Thursday, April 19, 2012
Carmel on the Case: My Father was a Nazi
It's Holocaust Remembrance Day, when the world remembers the six million Jews murdered by the Nazis. The day takes on added significance for one South Florida man, but not for reasons you might expect. 7's Carmel Cafiero has this special assignment report.
WSVN -- Dr. Bernd Wollschlaeger has the ultimate skeleton-in-the-closet, and he's not shy about sharing it.
Dr. Bernd Wollschlaeger: "My father was not only an officer in the German army during the second world war. He was also a convinced, a 100-percent convinced Nazi and supporter of the system. He was a Nazi."
He's also not shy about how he dealt with it.
Dr. Bernd Wollschlaeger: "I'm proud to be a Jew, I'm proud to be an Israeli, I'm proud to have children raised in the Jewish faith."
Bernd turned his journey and his father's past into a book: "A German Life."
Dr. Bernd Wollschlaeger: "The story that I'm telling is the story how to overcome hate."

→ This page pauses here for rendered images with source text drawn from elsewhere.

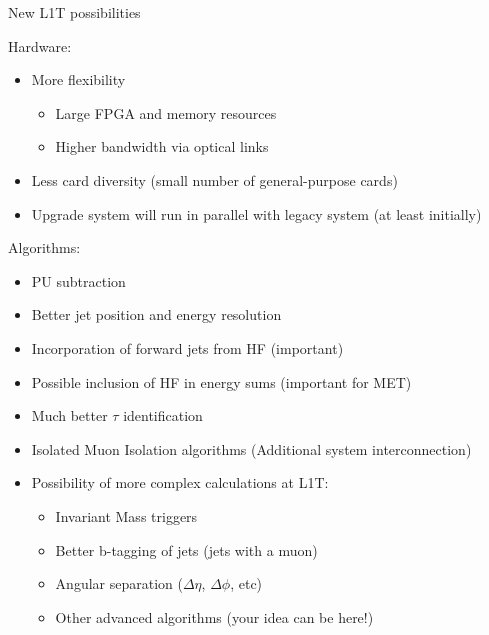 \documentclass[8pt]{beamer}
\begin{document}
\begin{frame}{New L1T possibilities}
 
\begin{block}{Hardware:}

\begin{itemize}
  \item More flexibility
  \begin{itemize}
    \item Large FPGA and memory resources
    \item Higher bandwidth via optical links
  \end{itemize}
  \item Less card diversity (small number of general-purpose cards)
  \item Upgrade system will run in parallel with legacy system (at least initially)
\end{itemize}

 
\end{block}

\begin{block}{Algorithms:}

\begin{itemize}
  \item PU subtraction
  \item Better jet position and energy resolution
  \item Incorporation of forward jets from HF (important)
  \item Possible inclusion of HF in energy sums (important for MET)
  \item Much better $\tau$ identification
  \item Isolated Muon Isolation algorithms (Additional system interconnection)
  \item Possibility of more complex calculations at L1T:
  \begin{itemize}
    \item Invariant Mass triggers
    \item Better b-tagging of jets (jets with a muon)
    \item Angular separation ($\Delta\eta$, $\Delta\phi$, etc)
    \item Other advanced algorithms (your idea can be here!)
  \end{itemize}
\end{itemize}

\end{block}

\end{frame}
\end{document}
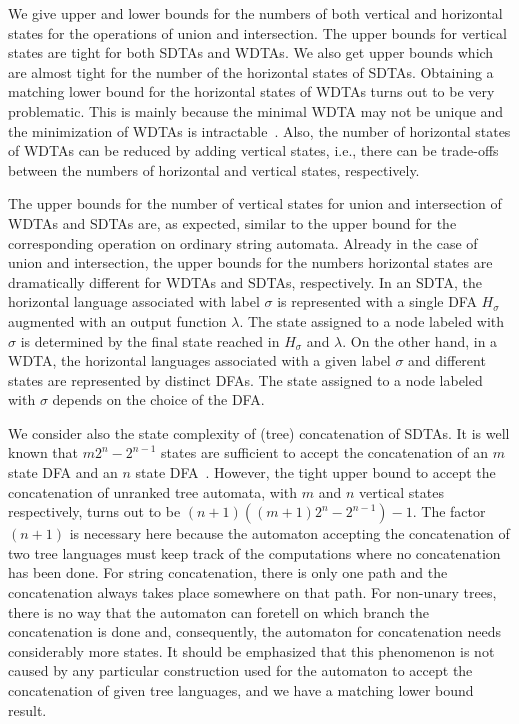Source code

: \documentclass[copyright]{eptcs}
\begin{document}
We give upper  and lower bounds for
the numbers of both vertical and
horizontal states for the operations of union and intersection.
The upper bounds for vertical states
are tight for both SDTAs and WDTAs. We also get upper bounds which
are almost tight for the number
of the horizontal states of SDTAs. Obtaining
a matching
lower bound for the horizontal states of WDTAs turns out to be
very problematic. This is mainly because the minimal WDTA may not
be unique and the minimization of WDTAs is intractable~\cite{mn}.
Also, the number of horizontal states of WDTAs can be reduced by
adding vertical states, i.e., there can be trade-offs between
the numbers of horizontal and vertical states, respectively.

The upper bounds for the number of
 vertical states for union
and intersection of WDTAs and SDTAs are,
as expected, similar to the upper
bound for the corresponding operation on ordinary string automata.
Already in the case of union and intersection,
the upper bounds for the numbers
horizontal states  are dramatically different for WDTAs and
SDTAs, respectively.
In an SDTA, the
horizontal language associated with label $\sigma$ is represented
with a single DFA $H_\sigma$ augmented with an output function
$\lambda$. The state assigned to a node labeled with $\sigma$ is
determined by the final state reached in $H_\sigma$ and $\lambda$.
On the other hand, in a WDTA, the horizontal languages associated
with a given label $\sigma$ and different states are represented
by distinct DFAs. The state assigned to a node labeled with $\sigma$
depends on the choice of the DFA.

We consider also the state complexity of
 (tree)
concatenation of  SDTAs. It is well known
that $m2^n-2^{n-1}$ states are sufficient to accept the
concatenation of an $m$ state DFA and an $n$ state
DFA~\cite{YuZhSa94}. However, the tight upper bound to accept the
concatenation of
unranked tree automata,
with $m$ and $n$ vertical states respectively,
turns out to be $(n+1) ( (m+1)2^n-2^{n-1} )-1$. The
factor $(n+1)$ is necessary here because the automaton accepting
the concatenation of two tree languages must keep track of the
computations where no concatenation has been done. For string
concatenation, there is only one path and the concatenation always
takes place  somewhere on that path.
For non-unary trees, there is no way
that the automaton can foretell on which branch the concatenation
is done and, consequently, the automaton for concatenation needs
considerably more states.
 It should be emphasized
that this phenomenon is not caused by any particular construction
used for the automaton to accept the concatenation of given tree
languages, and we have a matching lower bound result.
\end{document}

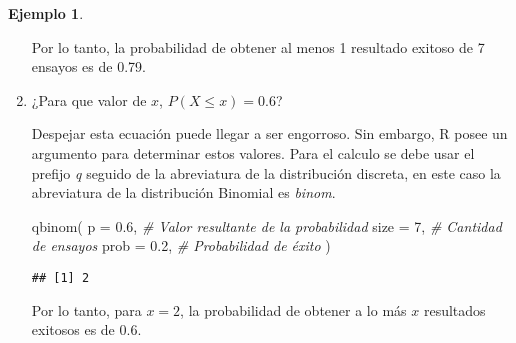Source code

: \documentclass[
]{book}
\newenvironment{Shaded}{\begin{snugshade}}{\end{snugshade}}
\newcommand{\AttributeTok}[1]{\textcolor[rgb]{0.77,0.63,0.00}{#1}}
\newcommand{\CommentTok}[1]{\textcolor[rgb]{0.56,0.35,0.01}{\textit{#1}}}
\newcommand{\DecValTok}[1]{\textcolor[rgb]{0.00,0.00,0.81}{#1}}
\newcommand{\FloatTok}[1]{\textcolor[rgb]{0.00,0.00,0.81}{#1}}
\newcommand{\FunctionTok}[1]{\textcolor[rgb]{0.00,0.00,0.00}{#1}}
\newcommand{\NormalTok}[1]{#1}
\theoremstyle{definition}
\theoremstyle{definition}
\newtheorem{example}{Ejemplo}[chapter]
\theoremstyle{definition}
\theoremstyle{definition}
\theoremstyle{remark}
\begin{document}
\begin{example}
\begin{enumerate}
  Por lo tanto, la probabilidad de obtener al menos 1 resultado exitoso de 7 ensayos es de 0.79.
\item
  ¿Para que valor de \(x\), \(P(X \leq x) = 0.6\)?

  Despejar esta ecuación puede llegar a ser engorroso. Sin embargo, R posee un argumento para determinar estos valores. Para el calculo se debe usar el prefijo \emph{q} seguido de la abreviatura de la distribución discreta, en este caso la abreviatura de la distribución Binomial es \emph{binom}.

\begin{Shaded}
\begin{Highlighting}[]
\FunctionTok{qbinom}\NormalTok{(}
  \AttributeTok{p =} \FloatTok{0.6}\NormalTok{, }\CommentTok{\# Valor resultante de la probabilidad}
  \AttributeTok{size =} \DecValTok{7}\NormalTok{, }\CommentTok{\# Cantidad de ensayos}
  \AttributeTok{prob =} \FloatTok{0.2}\NormalTok{, }\CommentTok{\# Probabilidad de éxito}
\NormalTok{  )}
\end{Highlighting}
\end{Shaded}

\begin{verbatim}
## [1] 2
\end{verbatim}

  Por lo tanto, para \(x = 2\), la probabilidad de obtener a lo más \(x\) resultados exitosos es de 0.6.
\end{enumerate}

\end{example}
\end{document}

Bernd was born in 1958 and was raised Catholic in Bamberg, Germany.
As a young boy, he admired his father.
Major Arthur Wollschlaeger was a tank commander in World War II and was awarded the Iron Cross by Adolf Hitler.
Dr. Bernd Wollschlaeger: "My father was a hero, I had no doubt. The fact that he was a Nazi didn't mean anything to me, because I was a child."
But as he got older, Bernd had questions, questions that his dad didn't answer.
Dr. Bernd Wollschlaeger: "His refusal to tell me led me to explore what truly happened."
Bernd was determined to know the truth.
So as a teen, he took a trip to Israel.
Dr. Bernd Wollschlaeger: "What I learned about the Holocaust shocked me, not only from the fact of history I didn't know, but also the contrast to my father's stories of heroism. That was not a hero. Obviously, something else happened."
What he learned, he says, painted an ugly picture.
Dr. Bernd Wollschlaeger: "He admired Hitler, he admired Hitler during the war, he swore, first of all, an oath on Adolf Hitler. The treatment of the Jews, he never used the term 'murder,' he never used the term 'extermination.'"
Bernd admits his attraction to the Jewish faith was driven by his discovery of the truth.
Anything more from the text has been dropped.